Ebeveynlerini model olarak seçmez

Ailesini kendisine iyi bir model olmamakla suçladığından modelini başkalarından seçer. Özellikle model alacağı kişileri bu tip öğrenciler daima kendisini öne çıkaran , öğrencinin ilgi odağında olmasını destekleyen kişilerden seçer. Eğitmenine aşırı bağlanma ebeveynden uzaklaşma vaktinin tümünü arkadaşlarıyla geçirme isteği oldukça yoğundur.

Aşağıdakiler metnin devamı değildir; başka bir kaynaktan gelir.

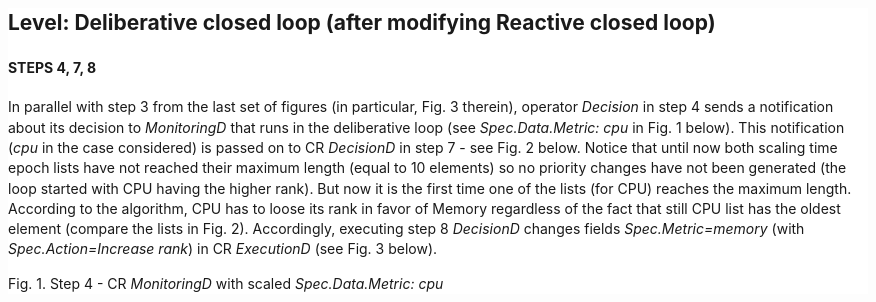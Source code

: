 ## Level: Deliberative closed loop (after modifying Reactive closed loop)

#### STEPS 4, 7, 8

In parallel with step 3 from the last set of figures (in particular, Fig. 3 therein), operator _Decision_ in step 4 sends a notification about its decision to _MonitoringD_ that runs in the deliberative loop (see _Spec.Data.Metric: cpu_ in Fig. 1 below). This notification (_cpu_ in the case considered) is passed on to CR _DecisionD_ in step 7 - see Fig. 2 below. Notice that until now both scaling time epoch lists have not reached their maximum length (equal to 10 elements) so no priority changes have not been generated (the loop started with CPU having the higher rank). But now it is the first time one of the lists (for CPU) reaches the maximum length. According to the algorithm, CPU has to loose its rank in favor of Memory regardless of the fact that still CPU list has the oldest element (compare the lists in Fig. 2). Accordingly, executing step 8 _DecisionD_ changes fields _Spec.Metric=memory_ (with _Spec.Action=Increase rank_) in CR _ExecutionD_ (see Fig. 3 below).

Fig. 1. Step 4 - CR _MonitoringD_ with scaled _Spec.Data.Metric: cpu_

Histrionik kişilik bozukluğu ( ilgi odağı olmadığı ortamdan rahatsız olma ) görülür

Bu tip öğrenciler için övgü kilit noktadır. Genelde yetişkinlik dönemi ve öğrenim sürecinde görülen bu rahatsızlık eğitim hayatında eğitmeninden sürekli bir onay arayışı içindedir. Bu tip öğrencilerde branş dersinde etkin olmak eğitmeniyle kurulan kuvvetli iletişimden geçer. Eğitmeninin ders süresince kendini desteklemesini bekler aksi takdirde temel branş derslerindeki verim gücü düşer. Öğrenim sürecinde olan bireyin en büyük kaygısı başarı-başarısızlık olması gerekirken yerini özlemini duyduğu ilgiye bırakır , bunun da beraberinde görülen başarısızlık kaçınılmazdır.